Search term "objectives": copy each line of the data containing it.
%%
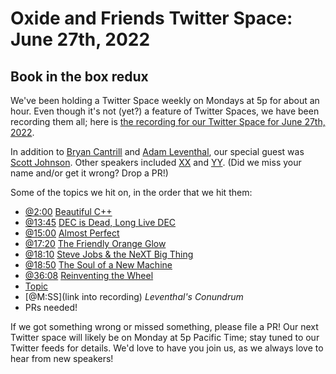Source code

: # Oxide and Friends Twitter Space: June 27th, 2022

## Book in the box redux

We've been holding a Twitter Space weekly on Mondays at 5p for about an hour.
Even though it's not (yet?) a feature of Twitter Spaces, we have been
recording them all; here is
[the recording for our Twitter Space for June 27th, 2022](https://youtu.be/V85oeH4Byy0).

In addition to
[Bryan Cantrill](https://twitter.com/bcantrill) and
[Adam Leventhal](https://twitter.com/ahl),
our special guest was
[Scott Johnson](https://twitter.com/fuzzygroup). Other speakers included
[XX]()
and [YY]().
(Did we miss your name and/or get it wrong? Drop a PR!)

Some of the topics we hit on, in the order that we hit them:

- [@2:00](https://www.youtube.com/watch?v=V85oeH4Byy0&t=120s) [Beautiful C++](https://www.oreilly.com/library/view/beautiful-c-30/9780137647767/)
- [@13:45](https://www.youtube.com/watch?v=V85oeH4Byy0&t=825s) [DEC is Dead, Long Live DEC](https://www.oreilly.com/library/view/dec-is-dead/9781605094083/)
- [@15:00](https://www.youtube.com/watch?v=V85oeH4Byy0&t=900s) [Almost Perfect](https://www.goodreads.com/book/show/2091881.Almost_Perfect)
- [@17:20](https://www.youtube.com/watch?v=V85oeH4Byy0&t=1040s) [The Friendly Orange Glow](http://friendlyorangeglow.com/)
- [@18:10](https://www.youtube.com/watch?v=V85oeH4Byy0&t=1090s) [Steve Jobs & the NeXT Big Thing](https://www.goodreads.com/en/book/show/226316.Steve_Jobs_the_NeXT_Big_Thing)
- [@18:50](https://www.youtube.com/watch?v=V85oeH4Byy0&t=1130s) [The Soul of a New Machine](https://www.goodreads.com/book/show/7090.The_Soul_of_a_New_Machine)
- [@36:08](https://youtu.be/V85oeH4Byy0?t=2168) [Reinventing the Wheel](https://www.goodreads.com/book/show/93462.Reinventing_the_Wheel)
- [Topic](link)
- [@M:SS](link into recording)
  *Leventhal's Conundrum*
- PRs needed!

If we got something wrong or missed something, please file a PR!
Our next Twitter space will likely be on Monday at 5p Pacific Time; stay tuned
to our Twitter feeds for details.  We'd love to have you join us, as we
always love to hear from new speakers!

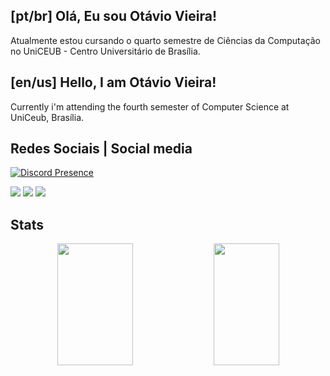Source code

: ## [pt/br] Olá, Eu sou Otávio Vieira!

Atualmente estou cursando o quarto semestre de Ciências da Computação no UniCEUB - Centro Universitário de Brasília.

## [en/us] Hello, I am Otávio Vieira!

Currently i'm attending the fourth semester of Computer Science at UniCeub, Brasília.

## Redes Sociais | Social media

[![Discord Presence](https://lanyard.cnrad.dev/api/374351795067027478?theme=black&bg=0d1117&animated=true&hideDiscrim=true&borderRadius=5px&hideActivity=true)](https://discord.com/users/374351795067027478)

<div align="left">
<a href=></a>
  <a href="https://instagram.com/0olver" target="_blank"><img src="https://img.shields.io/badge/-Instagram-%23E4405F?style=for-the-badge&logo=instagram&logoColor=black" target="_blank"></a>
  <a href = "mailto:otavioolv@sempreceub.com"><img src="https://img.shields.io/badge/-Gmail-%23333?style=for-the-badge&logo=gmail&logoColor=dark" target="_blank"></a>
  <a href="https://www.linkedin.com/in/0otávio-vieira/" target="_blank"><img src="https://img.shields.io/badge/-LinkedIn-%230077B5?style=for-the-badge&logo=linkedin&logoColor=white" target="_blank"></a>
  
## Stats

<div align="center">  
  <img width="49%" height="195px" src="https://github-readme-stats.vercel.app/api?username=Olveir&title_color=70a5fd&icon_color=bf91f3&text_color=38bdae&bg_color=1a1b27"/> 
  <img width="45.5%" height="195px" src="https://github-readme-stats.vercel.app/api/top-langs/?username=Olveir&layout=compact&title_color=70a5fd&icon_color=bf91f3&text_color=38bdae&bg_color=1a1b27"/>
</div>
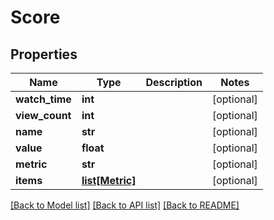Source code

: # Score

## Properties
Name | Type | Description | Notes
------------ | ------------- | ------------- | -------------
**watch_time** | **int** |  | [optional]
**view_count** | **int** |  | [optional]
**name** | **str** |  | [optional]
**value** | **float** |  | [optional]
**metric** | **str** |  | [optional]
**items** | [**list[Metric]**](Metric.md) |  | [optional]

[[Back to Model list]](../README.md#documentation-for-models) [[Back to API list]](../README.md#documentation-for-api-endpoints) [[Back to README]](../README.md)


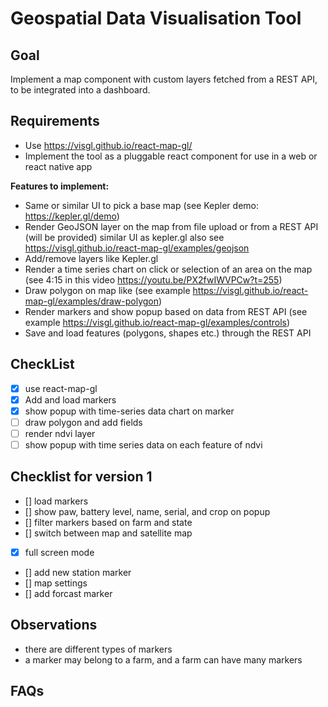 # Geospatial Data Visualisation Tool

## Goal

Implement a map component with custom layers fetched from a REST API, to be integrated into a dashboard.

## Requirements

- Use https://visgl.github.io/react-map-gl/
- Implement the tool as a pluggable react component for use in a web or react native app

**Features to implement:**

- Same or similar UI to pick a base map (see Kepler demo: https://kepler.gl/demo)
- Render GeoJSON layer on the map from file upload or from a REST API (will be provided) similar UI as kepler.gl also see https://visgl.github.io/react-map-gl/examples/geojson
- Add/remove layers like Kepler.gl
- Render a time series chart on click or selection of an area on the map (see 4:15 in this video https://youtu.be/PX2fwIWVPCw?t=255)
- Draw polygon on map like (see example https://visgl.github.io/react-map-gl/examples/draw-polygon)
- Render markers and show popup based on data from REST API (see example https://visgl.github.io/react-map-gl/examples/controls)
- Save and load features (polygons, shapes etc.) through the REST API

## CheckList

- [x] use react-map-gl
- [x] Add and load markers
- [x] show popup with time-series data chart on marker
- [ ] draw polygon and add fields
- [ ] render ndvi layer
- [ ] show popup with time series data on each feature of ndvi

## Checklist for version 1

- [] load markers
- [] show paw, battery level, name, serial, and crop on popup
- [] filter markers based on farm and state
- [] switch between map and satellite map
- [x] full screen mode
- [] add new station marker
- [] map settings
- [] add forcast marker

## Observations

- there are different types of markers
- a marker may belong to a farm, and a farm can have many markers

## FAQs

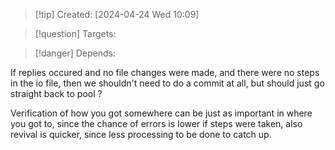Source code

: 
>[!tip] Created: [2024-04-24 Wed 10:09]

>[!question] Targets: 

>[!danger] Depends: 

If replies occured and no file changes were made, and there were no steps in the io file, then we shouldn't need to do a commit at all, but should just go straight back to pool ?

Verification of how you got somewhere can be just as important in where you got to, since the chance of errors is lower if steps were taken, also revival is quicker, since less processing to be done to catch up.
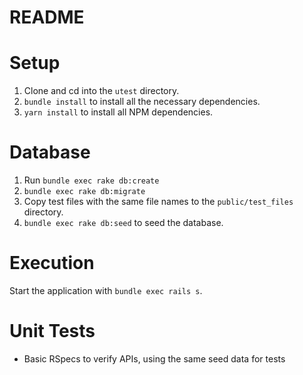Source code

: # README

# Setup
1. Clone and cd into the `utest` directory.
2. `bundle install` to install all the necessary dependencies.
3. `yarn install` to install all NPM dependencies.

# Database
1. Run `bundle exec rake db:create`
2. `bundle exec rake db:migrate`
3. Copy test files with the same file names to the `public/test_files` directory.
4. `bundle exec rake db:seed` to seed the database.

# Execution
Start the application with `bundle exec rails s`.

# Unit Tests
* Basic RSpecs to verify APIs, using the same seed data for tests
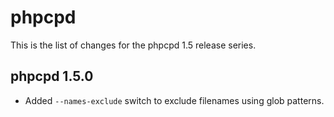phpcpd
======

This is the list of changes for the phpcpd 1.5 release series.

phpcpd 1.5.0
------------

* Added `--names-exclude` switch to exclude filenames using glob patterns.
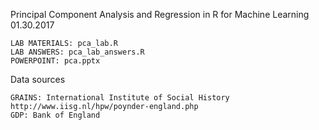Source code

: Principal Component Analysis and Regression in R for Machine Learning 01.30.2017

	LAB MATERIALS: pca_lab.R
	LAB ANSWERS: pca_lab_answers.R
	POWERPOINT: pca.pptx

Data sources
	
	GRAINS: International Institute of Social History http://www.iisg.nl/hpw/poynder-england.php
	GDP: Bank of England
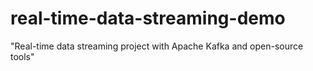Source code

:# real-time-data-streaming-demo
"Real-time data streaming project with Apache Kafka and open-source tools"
%%
%%
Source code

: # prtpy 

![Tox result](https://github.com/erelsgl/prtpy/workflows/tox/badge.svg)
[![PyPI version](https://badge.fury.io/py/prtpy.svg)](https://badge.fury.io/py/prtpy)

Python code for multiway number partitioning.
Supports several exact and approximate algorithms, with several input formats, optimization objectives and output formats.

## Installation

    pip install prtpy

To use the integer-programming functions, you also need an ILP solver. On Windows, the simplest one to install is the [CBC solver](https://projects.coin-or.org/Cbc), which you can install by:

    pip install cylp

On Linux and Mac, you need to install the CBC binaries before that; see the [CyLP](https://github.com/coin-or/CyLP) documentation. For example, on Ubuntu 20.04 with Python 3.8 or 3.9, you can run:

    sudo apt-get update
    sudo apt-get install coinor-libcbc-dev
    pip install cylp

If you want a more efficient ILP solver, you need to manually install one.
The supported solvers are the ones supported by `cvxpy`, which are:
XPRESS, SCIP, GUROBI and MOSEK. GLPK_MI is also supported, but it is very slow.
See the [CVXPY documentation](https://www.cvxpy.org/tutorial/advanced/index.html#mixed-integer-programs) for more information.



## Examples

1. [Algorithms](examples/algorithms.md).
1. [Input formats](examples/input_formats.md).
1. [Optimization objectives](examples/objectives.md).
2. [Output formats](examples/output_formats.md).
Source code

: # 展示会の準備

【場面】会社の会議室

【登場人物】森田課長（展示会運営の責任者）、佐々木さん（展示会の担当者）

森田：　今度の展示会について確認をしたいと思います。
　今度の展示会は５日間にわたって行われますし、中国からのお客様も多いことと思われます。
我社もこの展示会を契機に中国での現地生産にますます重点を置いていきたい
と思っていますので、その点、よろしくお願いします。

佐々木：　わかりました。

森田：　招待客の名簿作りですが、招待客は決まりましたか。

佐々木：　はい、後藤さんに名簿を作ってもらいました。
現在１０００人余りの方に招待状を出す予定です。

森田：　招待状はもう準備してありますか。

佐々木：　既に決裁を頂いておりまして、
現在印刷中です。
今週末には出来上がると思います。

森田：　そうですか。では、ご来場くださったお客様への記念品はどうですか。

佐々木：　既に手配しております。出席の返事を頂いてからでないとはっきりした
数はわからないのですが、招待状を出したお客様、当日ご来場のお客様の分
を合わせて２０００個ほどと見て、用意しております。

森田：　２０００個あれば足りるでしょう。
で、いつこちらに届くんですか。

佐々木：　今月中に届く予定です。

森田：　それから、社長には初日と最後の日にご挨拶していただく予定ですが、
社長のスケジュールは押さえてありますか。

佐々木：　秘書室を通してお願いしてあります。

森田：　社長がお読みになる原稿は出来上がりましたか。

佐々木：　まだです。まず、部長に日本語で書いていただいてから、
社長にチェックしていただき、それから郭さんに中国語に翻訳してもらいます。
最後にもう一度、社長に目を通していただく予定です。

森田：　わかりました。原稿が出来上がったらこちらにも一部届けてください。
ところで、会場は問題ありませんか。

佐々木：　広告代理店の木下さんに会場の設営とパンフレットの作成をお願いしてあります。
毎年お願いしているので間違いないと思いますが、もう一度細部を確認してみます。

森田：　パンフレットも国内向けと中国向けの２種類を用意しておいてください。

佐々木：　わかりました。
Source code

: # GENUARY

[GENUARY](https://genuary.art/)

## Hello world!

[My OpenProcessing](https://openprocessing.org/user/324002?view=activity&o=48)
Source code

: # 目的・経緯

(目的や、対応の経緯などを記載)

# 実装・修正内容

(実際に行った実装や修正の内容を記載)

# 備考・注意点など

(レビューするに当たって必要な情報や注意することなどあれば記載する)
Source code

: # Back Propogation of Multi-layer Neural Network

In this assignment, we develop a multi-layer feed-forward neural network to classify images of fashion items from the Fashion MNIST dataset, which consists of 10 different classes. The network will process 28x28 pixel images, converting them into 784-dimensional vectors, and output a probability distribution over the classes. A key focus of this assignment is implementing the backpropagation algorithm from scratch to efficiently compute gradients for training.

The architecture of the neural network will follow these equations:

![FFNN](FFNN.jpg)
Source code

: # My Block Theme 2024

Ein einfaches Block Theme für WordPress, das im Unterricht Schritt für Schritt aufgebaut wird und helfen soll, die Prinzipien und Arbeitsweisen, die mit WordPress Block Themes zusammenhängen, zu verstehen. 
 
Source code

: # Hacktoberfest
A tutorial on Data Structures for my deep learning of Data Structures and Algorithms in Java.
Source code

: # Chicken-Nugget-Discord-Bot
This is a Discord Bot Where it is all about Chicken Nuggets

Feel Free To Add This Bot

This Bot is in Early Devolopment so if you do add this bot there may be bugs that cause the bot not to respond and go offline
%%
» **Result of this task**
Supports several exact and approximate algorithms, with several input formats, optimization objectives and output formats.
1. [Optimization objectives](examples/objectives.md).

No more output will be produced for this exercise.